§ Exercise brief: Only a number is wanted here: the number of lines of the data that include "install".

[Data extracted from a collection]
+ + + + +

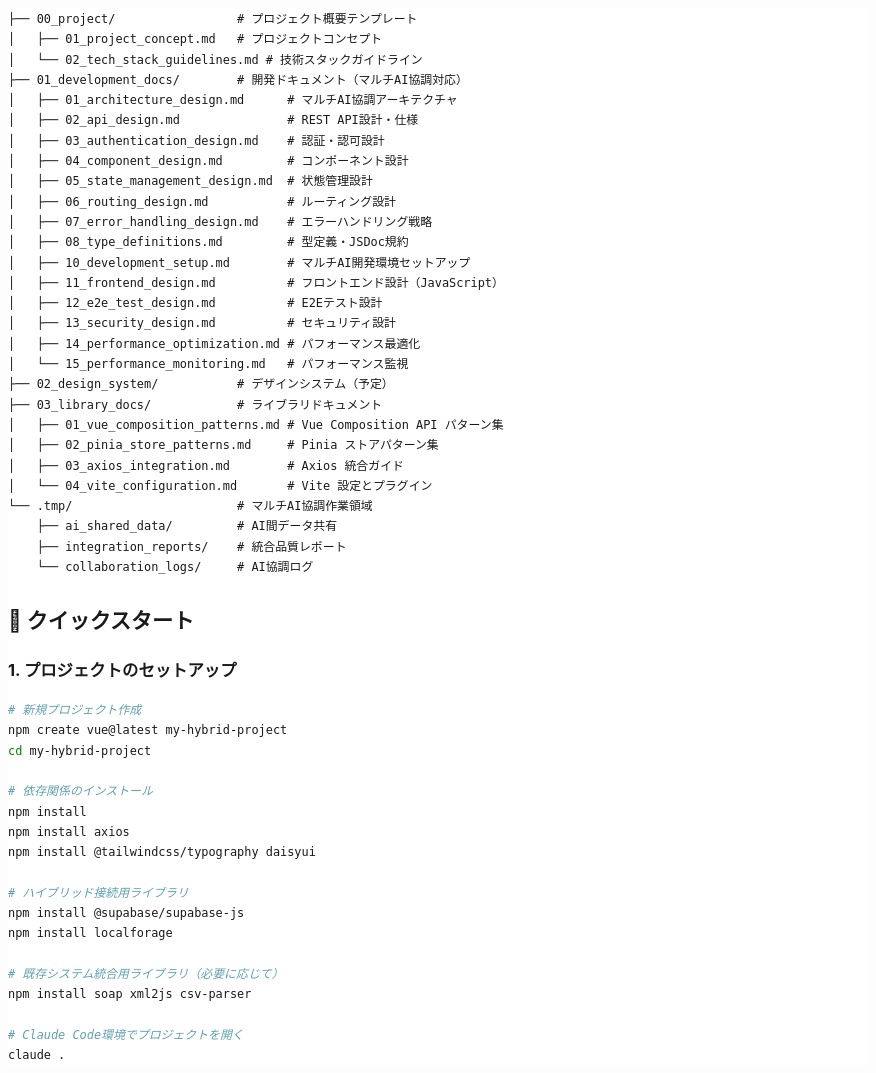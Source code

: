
 ```
├── 00_project/                 # プロジェクト概要テンプレート
│   ├── 01_project_concept.md   # プロジェクトコンセプト
│   └── 02_tech_stack_guidelines.md # 技術スタックガイドライン
├── 01_development_docs/        # 開発ドキュメント（マルチAI協調対応）
│   ├── 01_architecture_design.md      # マルチAI協調アーキテクチャ
│   ├── 02_api_design.md               # REST API設計・仕様
│   ├── 03_authentication_design.md    # 認証・認可設計
│   ├── 04_component_design.md         # コンポーネント設計
│   ├── 05_state_management_design.md  # 状態管理設計
│   ├── 06_routing_design.md           # ルーティング設計
│   ├── 07_error_handling_design.md    # エラーハンドリング戦略
│   ├── 08_type_definitions.md         # 型定義・JSDoc規約
│   ├── 10_development_setup.md        # マルチAI開発環境セットアップ
│   ├── 11_frontend_design.md          # フロントエンド設計（JavaScript）
│   ├── 12_e2e_test_design.md          # E2Eテスト設計
│   ├── 13_security_design.md          # セキュリティ設計
│   ├── 14_performance_optimization.md # パフォーマンス最適化
│   └── 15_performance_monitoring.md   # パフォーマンス監視
├── 02_design_system/           # デザインシステム（予定）
├── 03_library_docs/            # ライブラリドキュメント
│   ├── 01_vue_composition_patterns.md # Vue Composition API パターン集
│   ├── 02_pinia_store_patterns.md     # Pinia ストアパターン集
│   ├── 03_axios_integration.md        # Axios 統合ガイド
│   └── 04_vite_configuration.md       # Vite 設定とプラグイン
└── .tmp/                       # マルチAI協調作業領域
    ├── ai_shared_data/         # AI間データ共有
    ├── integration_reports/    # 統合品質レポート
    └── collaboration_logs/     # AI協調ログ
```

## 🚀 クイックスタート

### 1. プロジェクトのセットアップ
```bash
# 新規プロジェクト作成
npm create vue@latest my-hybrid-project
cd my-hybrid-project

# 依存関係のインストール
npm install
npm install axios
npm install @tailwindcss/typography daisyui

# ハイブリッド接続用ライブラリ
npm install @supabase/supabase-js
npm install localforage

# 既存システム統合用ライブラリ（必要に応じて）
npm install soap xml2js csv-parser

# Claude Code環境でプロジェクトを開く
claude .
```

+ + + + +

§ Answer to this task: 6